Joseph A Bank is a men’s business apparel specialty retailer that is unique in the specialty retail world in that business is strong in spite of the downturn:
 
·         The company is growing earnings double digits with eps up 13% both YTD and in Q3. (I’m adjusted Q3 earnings to 44c from the reported 50c due to a lower tax rate.)
 
·         It is generating positive mid-single digit same store sales (up between 6% and 7% in Q1, Q2 and Q3),
 

In addition:

·         JOSB trades at 3.2 ev/ebitda. Though other retailers trade at a similar valuation, earnings at virtually all those companies are declining yoy, while JOSB’s are rising.
 
·         Trades at a 7.3 p/e with no debt and $2.40 cash on the balance sheet.
 
·         Trades at a 10.0% FCF yield to equity and 11.2% FCF yield to EV
 
The company reported Q3 earnings today while the market was open and will hold a brief call tomorrow morning. I say brief because they do not take questions.
 
The secret to JOSB success in 2008 lies with the fact that they are taking share among middle-class suburban men who, in spite of spending less on business clothes, are spending more at Joseph Bank due to a strategy that I believe differentiates their product in that it takes advantage of how men shop:
 
First, men want easy access to the store.

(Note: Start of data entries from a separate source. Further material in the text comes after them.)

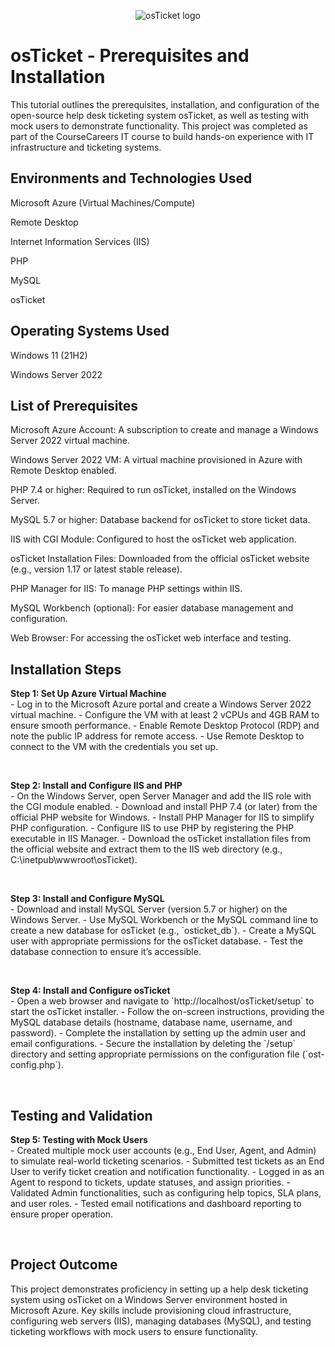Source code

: <p align="center">
<img src="https://i.imgur.com/Clzj7Xs.png" alt="osTicket logo"/>
</p>
<h1>osTicket - Prerequisites and Installation</h1>
This tutorial outlines the prerequisites, installation, and configuration of the open-source help desk ticketing system osTicket, as well as testing with mock users to demonstrate functionality. This project was completed as part of the CourseCareers IT course to build hands-on experience with IT infrastructure and ticketing systems.
<h2>Environments and Technologies Used</h2>
Microsoft Azure (Virtual Machines/Compute)

Remote Desktop

Internet Information Services (IIS)

PHP

MySQL

osTicket

<h2>Operating Systems Used</h2>
Windows 11 (21H2)

Windows Server 2022

<h2>List of Prerequisites</h2>
Microsoft Azure Account: A subscription to create and manage a Windows Server 2022 virtual machine.

Windows Server 2022 VM: A virtual machine provisioned in Azure with Remote Desktop enabled.

PHP 7.4 or higher: Required to run osTicket, installed on the Windows Server.

MySQL 5.7 or higher: Database backend for osTicket to store ticket data.

IIS with CGI Module: Configured to host the osTicket web application.

osTicket Installation Files: Downloaded from the official osTicket website (e.g., version 1.17 or latest stable release).

PHP Manager for IIS: To manage PHP settings within IIS.

MySQL Workbench (optional): For easier database management and configuration.

Web Browser: For accessing the osTicket web interface and testing.

<h2>Installation Steps</h2>

<p>
<b>Step 1: Set Up Azure Virtual Machine</b><br />
- Log in to the Microsoft Azure portal and create a Windows Server 2022 virtual machine.
- Configure the VM with at least 2 vCPUs and 4GB RAM to ensure smooth performance.
- Enable Remote Desktop Protocol (RDP) and note the public IP address for remote access.
- Use Remote Desktop to connect to the VM with the credentials you set up.
</p>
<br />

<p>
<b>Step 2: Install and Configure IIS and PHP</b><br />
- On the Windows Server, open Server Manager and add the IIS role with the CGI module enabled.
- Download and install PHP 7.4 (or later) from the official PHP website for Windows.
- Install PHP Manager for IIS to simplify PHP configuration.
- Configure IIS to use PHP by registering the PHP executable in IIS Manager.
- Download the osTicket installation files from the official website and extract them to the IIS web directory (e.g., C:\inetpub\wwwroot\osTicket).
</p>
<br />

<p>
<b>Step 3: Install and Configure MySQL</b><br />
- Download and install MySQL Server (version 5.7 or higher) on the Windows Server.
- Use MySQL Workbench or the MySQL command line to create a new database for osTicket (e.g., `osticket_db`).
- Create a MySQL user with appropriate permissions for the osTicket database.
- Test the database connection to ensure it’s accessible.
</p>
<br />

<p>
<b>Step 4: Install and Configure osTicket</b><br />
- Open a web browser and navigate to `http://localhost/osTicket/setup` to start the osTicket installer.
- Follow the on-screen instructions, providing the MySQL database details (hostname, database name, username, and password).
- Complete the installation by setting up the admin user and email configurations.
- Secure the installation by deleting the `/setup` directory and setting appropriate permissions on the configuration file (`ost-config.php`).
</p>
<br />
<h2>Testing and Validation</h2>

<p>
<b>Step 5: Testing with Mock Users</b><br />
- Created multiple mock user accounts (e.g., End User, Agent, and Admin) to simulate real-world ticketing scenarios.
- Submitted test tickets as an End User to verify ticket creation and notification functionality.
- Logged in as an Agent to respond to tickets, update statuses, and assign priorities.
- Validated Admin functionalities, such as configuring help topics, SLA plans, and user roles.
- Tested email notifications and dashboard reporting to ensure proper operation.
</p>
<br />
<h2>Project Outcome</h2>
This project demonstrates proficiency in setting up a help desk ticketing system using osTicket on a Windows Server environment hosted in Microsoft Azure. Key skills include provisioning cloud infrastructure, configuring web servers (IIS), managing databases (MySQL), and testing ticketing workflows with mock users to ensure functionality.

Bank’s stores are generally not in large indoor malls making it easy for a customer to park and soon get in the store. Additionally, the stores have a classy feel to them, more so than Men’s Warehouse in my view.
 
Second, JOSB stores are generally better staffed compared to the men’s department at a department store and thus service is better.
 
Third, and most controversially, Bank’s high in-stock strategy means they carry more sizes and more of each size than other menswear stores which means when a customer shows up they are more often likely to have in stock what they need. This is critical because men defer their purchase until the item they seek becomes in stock. Instead, they go and get want they want elsewhere (that blue suit, that white shirt) in order to get the shopping project completed.
 
Also, Bank can carry a good portion of their inventory from season to season. This is because they design their own merchandise. So when they run low on a blue suit they simply order more to be made. A department store can’t do this because they do not design their own clothes. They have to clear the inventory each season. (Men’s Warehouse used to be like the departments stores, but is now does source more of their own product, but I believe it is still less than Bank.)
 
A fourth factor, and perhaps, most important, is that it takes a full three to five years for stores to mature. It takes that long for men in the area to realize that the store exists and to begin to shop. However, as stores have been added at a rate of ~50/year to current level of 460, enough stores are ramping up towards maturity and as they do they are goosing same store sales even in a downturn.  
 
This is the third time I have written JOSB up in three years. My original July, 2006 write up details the story in great detail and should be read in conjunction with this report as the two together make a complete analysis. Among other things, that write up includes an explanation of the benefit of stores that take a long time to mature (see p4 of July 2006 pdf) and how this should benefit sales, margins and earnings for years to come. I believe in this environment the slow store ramp does more to help sales, but not much to help operating margin expansion. Operating margin expansion is likely being impeded due to a slower store-by-store sales ramp than what would occur in a better economy and it appears the company is spending more on marketing. However, when the economy turns operating margins should expand.
 
Other than that, since my initial write up and now and very little has changed except that earnings and same-store-sales have continued to rise quarter over quarter and year over year as valuation has continued to compress. In addition, the company’s modest debt has been paid off, cash is building and they even have enough cash to finance their own holiday inventory build and store expansion. Management continues to be ornery with the Street. This is a disappointment, but it has not impacted operations or profits.
 
Valuation:

                                 TTM        2008           2009

Revenue                  656,104   674,497      704,658 
            
Rev growth                              11.7%        4.5%
 
EBIT                       89,406    91,800     97,282   
    
DA                          20,118    20,825     22,173
 
EBITDA               109,524    111,797    119,455 
 
NI                            54,507    55,495     58,369
 
EPS diluted                $2.96     $3.01       $3.16
 
Price                        $21.50
 
Mkt Cap              396,912
 
Cash                     44,452      72,372     112,716 
 
EV                      352,460    325,540    284,195
 
P/E                            7.3          7.2           6.8
 
EV/EBITDA              3.2         2.9            2.4        
 

I assuming 8.7% revenue growth in Q4’08, lower than the 13.7% they reported in Q3, and slightly weaker margins. 4.5% revenue growth in 2009. Frankly, I don’t know what to assume in this environment and if I told you I knew exactly what they are going to do I hope you would not believe me, thus I’m plugging in conservative numbers. If the economy ticks up even slightly, then earnings should expand sharply.

 
Risks:
 
If we’re headed for a Great Recession or a depression, then this stock will stop generating positive earnings and will make new lows. If you foresee such an outcome for the economy, then do not buy this stock or if you, do hedge it with another retailer(s).

Catalyst

Continued ramp of new and maturing stores and growth in same stores sales. Any improvement in the economy should cause earnings to rise much faster than they already are.